# AVAILABLE DATA:
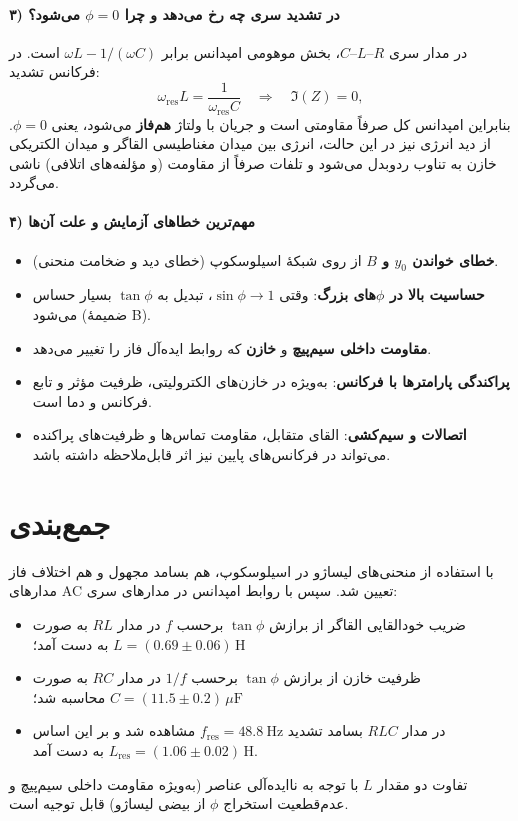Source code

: \documentclass[a4paper, 11pt]{article}
\begin{document}
\paragraph{۳) در تشدید سری چه رخ می‌دهد و چرا \(\phi=0\) می‌شود؟}
در مدار سری \(R\)–\(L\)–\(C\)، بخش موهومی امپدانس برابر \(\omega L-1/(\omega C)\) است. در فرکانس تشدید:
\[
\omega_{\mathrm{res}}L=\frac{1}{\omega_{\mathrm{res}}C}\quad\Rightarrow\quad \Im(Z)=0,
\]
بنابراین امپدانس کل صرفاً مقاومتی است و جریان با ولتاژ \textbf{هم‌فاز} می‌شود، یعنی \(\phi=0\). از دید انرژی نیز در این حالت، انرژی بین میدان مغناطیسی القاگر و میدان الکتریکی خازن به تناوب ردوبدل می‌شود و تلفات صرفاً از مقاومت (و مؤلفه‌های اتلافی) ناشی می‌گردد.

\paragraph{۴) مهم‌ترین خطاهای آزمایش و علت آن‌ها}
\begin{itemize}
    \item \textbf{خطای خواندن \(y_0\) و \(B\)} از روی شبکهٔ اسیلوسکوپ (خطای دید و ضخامت منحنی).
    \item \textbf{حساسیت بالا در \(\phi\)‌های بزرگ}: وقتی \(\sin\phi\to 1\)، تبدیل به \(\tan\phi\) بسیار حساس می‌شود (ضمیمهٔ B).
    \item \textbf{مقاومت داخلی سیم‌پیچ} و \textbf{ خازن} که روابط ایده‌آل فاز را تغییر می‌دهد.
    \item \textbf{پراکندگی پارامترها با فرکانس}: به‌ویژه در خازن‌های الکترولیتی، ظرفیت مؤثر و  تابع فرکانس و دما است.
    \item \textbf{اتصالات و سیم‌کشی}: القای متقابل، مقاومت تماس‌ها و ظرفیت‌های پراکنده می‌تواند در فرکانس‌های پایین نیز اثر قابل‌ملاحظه داشته باشد.
\end{itemize}


\section*{جمع‌بندی}

با استفاده از منحنی‌های لیساژو در اسیلوسکوپ، هم بسامد مجهول و هم اختلاف فاز مدارهای AC تعیین شد. سپس با روابط امپدانس در مدارهای سری:
\begin{itemize}
    \item ضریب خودالقایی القاگر از برازش \(\tan\phi\) برحسب \(f\) در مدار $RL$ به صورت \(L=(0.69\pm 0.06)\,\mathrm{H}\) به دست آمد؛
    \item ظرفیت خازن از برازش \(\tan\phi\) برحسب \(1/f\) در مدار $RC$ به صورت \(C=(11.5\pm 0.2)\,\mu\mathrm{F}\) محاسبه شد؛
    \item در مدار $RLC$ بسامد تشدید \(f_{\mathrm{res}}=48.8~\mathrm{Hz}\) مشاهده شد و بر این اساس \(L_{\mathrm{res}}=(1.06\pm 0.02)\,\mathrm{H}\) به دست آمد.
\end{itemize}
تفاوت دو مقدار \(L\) با توجه به ناایده‌آلی عناصر (به‌ویژه مقاومت داخلی سیم‌پیچ و عدم‌قطعیت استخراج \(\phi\) از بیضی لیساژو) قابل توجیه است.
\end{document}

# WHAT YOU ARE ASKED TO DO:
Only lines containing the string "لیساژو" belong in the answer; find them in the data above and copy them.

# PROBLEM SOLUTION:
با استفاده از منحنی‌های لیساژو در اسیلوسکوپ، هم بسامد مجهول و هم اختلاف فاز مدارهای AC تعیین شد. سپس با روابط امپدانس در مدارهای سری:
تفاوت دو مقدار \(L\) با توجه به ناایده‌آلی عناصر (به‌ویژه مقاومت داخلی سیم‌پیچ و عدم‌قطعیت استخراج \(\phi\) از بیضی لیساژو) قابل توجیه است.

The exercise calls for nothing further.